The chesterfield back becomes the headboard for the Murphy bed behind, while the flat screen TV can disappear up into the kitchen cabinet for more counter space. Everything has dual purpsse and makes the tiny 230 sq/ft *condo* a useful, livable, and affordable space.
Photo Credit: Richard Siemens

Designing small living spaces for the new reality

Could you live in a space about the size of an average house living room?

In Canada’s major cities, the cost of housing whether for homes, condos or even rental apartments, is increasing beyond the scope of many people.    The answer might be to create smaller spaces, which would be less expensive.

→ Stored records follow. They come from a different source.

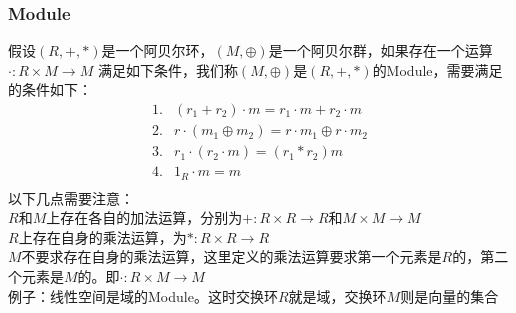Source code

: \documentclass{article}
\begin{document}
\begin{CJK}{UTF8}{gkai}
\subsubsection*{Module}
假设$(R,+,\ast)$是一个阿贝尔环，$(M,\oplus)$是一个阿贝尔群，如果存在一个运算$\cdot:R\times M \rightarrow M$ 满足如下条件，我们称$(M,\oplus)$是$(R,+,\ast)$的Module，需要满足的条件如下：
\[
\begin{aligned}
1.& (r_1 + r_2 ) \cdot m = r_1 \cdot m + r_2 \cdot m\\
2.& r\cdot(m_1\oplus m_2) = r\cdot m_1 \oplus r\cdot m_2\\
3.& r_1\cdot(r_2\cdot m) = (r_1 \ast r_2) m \\
4.& 1_R \cdot m = m\\
\end{aligned}
\]
以下几点需要注意：\\

$R$和$M$上存在各自的加法运算，分别为$+:R\times R \rightarrow R$和$M\times M \rightarrow M$\\

$R$上存在自身的乘法运算，为$\ast:R\times R \rightarrow R$\\

$M$不要求存在自身的乘法运算，这里定义的乘法运算要求第一个元素是$R$的，第二个元素是$M$的。即$\cdot: R\times M \rightarrow M$\\

例子：线性空间是域的Module。这时交换环$R$就是域，交换环$M$则是向量的集合\\

\end{CJK}
\end{document}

A Canadian designer has come up with an interesting and innovative prototype even smaller that the current average size of “micro condo”.

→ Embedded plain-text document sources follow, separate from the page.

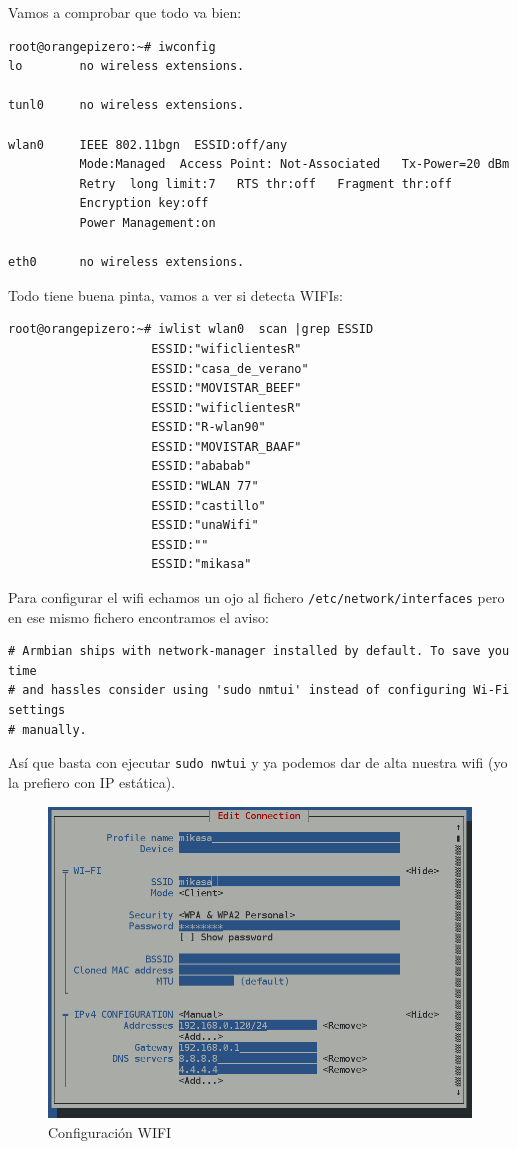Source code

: \documentclass[12pt,spanish,]{scrartcl}
\begin{document}
Vamos a comprobar que todo va bien:

\begin{verbatim}
root@orangepizero:~# iwconfig
lo        no wireless extensions.

tunl0     no wireless extensions.

wlan0     IEEE 802.11bgn  ESSID:off/any
          Mode:Managed  Access Point: Not-Associated   Tx-Power=20 dBm
          Retry  long limit:7   RTS thr:off   Fragment thr:off
          Encryption key:off
          Power Management:on

eth0      no wireless extensions.
\end{verbatim}

Todo tiene buena pinta, vamos a ver si detecta WIFIs:

\begin{verbatim}
root@orangepizero:~# iwlist wlan0  scan |grep ESSID
                    ESSID:"wificlientesR"
                    ESSID:"casa_de_verano"
                    ESSID:"MOVISTAR_BEEF"
                    ESSID:"wificlientesR"
                    ESSID:"R-wlan90"
                    ESSID:"MOVISTAR_BAAF"
                    ESSID:"ababab"
                    ESSID:"WLAN 77"
                    ESSID:"castillo"
                    ESSID:"unaWifi"
                    ESSID:""
                    ESSID:"mikasa"
\end{verbatim}

Para configurar el wifi echamos un ojo al fichero
\texttt{/etc/network/interfaces} pero en ese mismo fichero encontramos
el aviso:

\begin{verbatim}
# Armbian ships with network-manager installed by default. To save you time
# and hassles consider using 'sudo nmtui' instead of configuring Wi-Fi settings
# manually.
\end{verbatim}

Así que basta con ejecutar \texttt{sudo\ nwtui} y ya podemos dar de alta
nuestra wifi (yo la prefiero con IP estática).

\begin{figure}[htbp]
\centering
\includegraphics{src/img/OrangePiZero_tmtui.png}
\caption{Configuración WIFI}
\end{figure}
\end{document}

Tim Antoniuk is an associate professor of Industrial Design at the University of Alberta.

Professor Tim Antoniuk designed and installed the tiny condo in the University of Alberta’s Micro Habitation Lab. © Travis McEwan/CBC

Professor Antoniuk’s prototype of a micro condo is small, only 230 square feet or about 21 square metres.

He says it’s designed for “millenials”. Unlike the past where people accumulated possessions, he says generally this group seeks to accumulate experiences such as attending events and spending time out at restaurants and cafes.

Thus he says, smaller affordable spaces might be much more attractive for those wishing to live in the city centre where more events and experiences are available.

It could also be for retirees, seeking to downsize.

His prototype is tiny, but he says with innovation, the area can quickly be transformed into a wide variety of needs and uses as the occasion requires for someone living there.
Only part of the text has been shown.